Como ya sabes, para dirigir estas comunicaciones comerciales por cualquier medio tecnológico, incluido el SMS, en el mismo es necesario incluir la palabra “PUBLI”, o similar, y además, es necesario contar con el consentimiento del receptor, debiendo además de incluirse en la campaña publicitaria de SMS “la posibilidad de oponerse al tratamiento de sus datos con fines promocionales mediante un procedimiento sencillo y gratuito, tanto en el momento de recogida de los datos como en cada una de las comunicaciones comerciales que le dirija”.
Ahora bien, el artículo 21 de la Ley 34/2002, de 11 de julio, de Servicios de la Sociedad de la Información y Comercio Electrónico, establece una excepción a dicha obligación, consistente en que no será necesario contar con el consentimiento expreso de los destinatarios de las campañas de publicidad mediante SMS, cuando “exista una relación contractual previa, siempre que el prestador hubiera obtenido de forma lícita los datos de contacto del destinatario y los empleara para el envío de comunicaciones comerciales referentes a productos o servicios de su propia empresa que sean similares a los que inicialmente fueron objeto de contratación con el cliente”. Esto quiere decir que, cuando el destinatario ya es cliente tuyo, y en ese momento obtuviste su consentimiento para tratar sus datos con la finalidad de dirigirle campañas comerciales sobre bienes o servicios, parecidos a los que ya le has vendido, se entiende que, salvo que el cliente, ahora destinatario de la campaña, haya revocado el consentimiento, al notificar que ya no quiere seguir recibiendo más publicidad,  no tienes que volver a solicitar el consentimiento para la nueva.

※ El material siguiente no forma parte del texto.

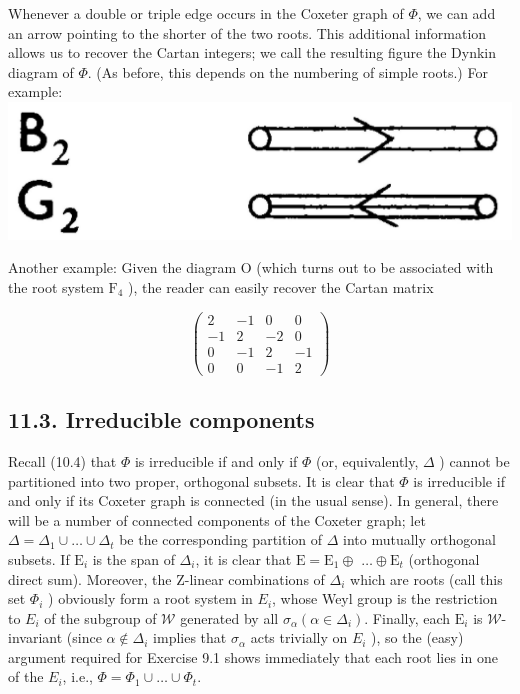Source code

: \documentclass[10pt]{article}
\begin{document}
Whenever a double or triple edge occurs in the Coxeter graph of $\Phi$, we can add an arrow pointing to the shorter of the two roots. This additional information allows us to recover the Cartan integers; we call the resulting figure the Dynkin diagram of $\Phi$. (As before, this depends on the numbering of simple roots.) For example:\\
\includegraphics[max width=\textwidth, center]{2025_06_06_fac2836a92464059da43g-070}

Another example: Given the diagram O (which turns out to be associated with the root system $\mathrm{F}_{4}$ ), the reader can easily recover the Cartan matrix

$$
\left(\begin{array}{rrrr}
2 & -1 & 0 & 0 \\
-1 & 2 & -2 & 0 \\
0 & -1 & 2 & -1 \\
0 & 0 & -1 & 2
\end{array}\right)
$$

\subsection*{11.3. Irreducible components}
Recall (10.4) that $\Phi$ is irreducible if and only if $\Phi$ (or, equivalently, $\Delta$ ) cannot be partitioned into two proper, orthogonal subsets. It is clear that $\Phi$ is irreducible if and only if its Coxeter graph is connected (in the usual sense). In general, there will be a number of connected components of the Coxeter graph; let $\Delta=\Delta_{1} \cup \ldots \cup \Delta_{t}$ be the corresponding partition of $\Delta$ into mutually orthogonal subsets. If $\mathrm{E}_{i}$ is the span of $\Delta_{i}$, it is clear that $\mathrm{E}=\mathrm{E}_{1} \oplus$ $\ldots \oplus \mathrm{E}_{t}$ (orthogonal direct sum). Moreover, the Z-linear combinations of $\Delta_{i}$ which are roots (call this set $\Phi_{i}$ ) obviously form a root system in $E_{i}$, whose Weyl group is the restriction to $E_{i}$ of the subgroup of $\mathscr{W}$ generated by all $\sigma_{\alpha}\left(\alpha \in \Delta_{i}\right)$. Finally, each $\mathrm{E}_{i}$ is $\mathscr{W}$-invariant (since $\alpha \notin \Delta_{i}$ implies that $\sigma_{\alpha}$ acts trivially on $E_{i}$ ), so the (easy) argument required for Exercise 9.1 shows immediately that each root lies in one of the $E_{i}$, i.e., $\Phi=\Phi_{1} \cup \ldots \cup \Phi_{t}$.
\end{document}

Aunque esto es un inconveniente, sin embargo sigue pareciendo rentable llevar a cabo estas campañas mediante SMS debido al bajo coste de los envíos, la rapidez de transmisión, anonimato del que envía si es lo que se quiere… razón por la cual, las ventajas que presenta son superiores a las “molestias” que puede conllevar la triple obligación de:
  1. Obtener el consentimiento previo a la campaña, (salvo que ya el destinatario ya sea cliente y hayamos obtenido sus datos de manera lícita).
  2. Indicar “PUBLI” o similar al comienzo del mensaje.
  3. Indicar en el mismo SMS, un medio sencillo y gratuito para darse de baja de la lista de correo, en caso de que el destinatario no desee continuar recibiendo publicidad de tus productos o servicios.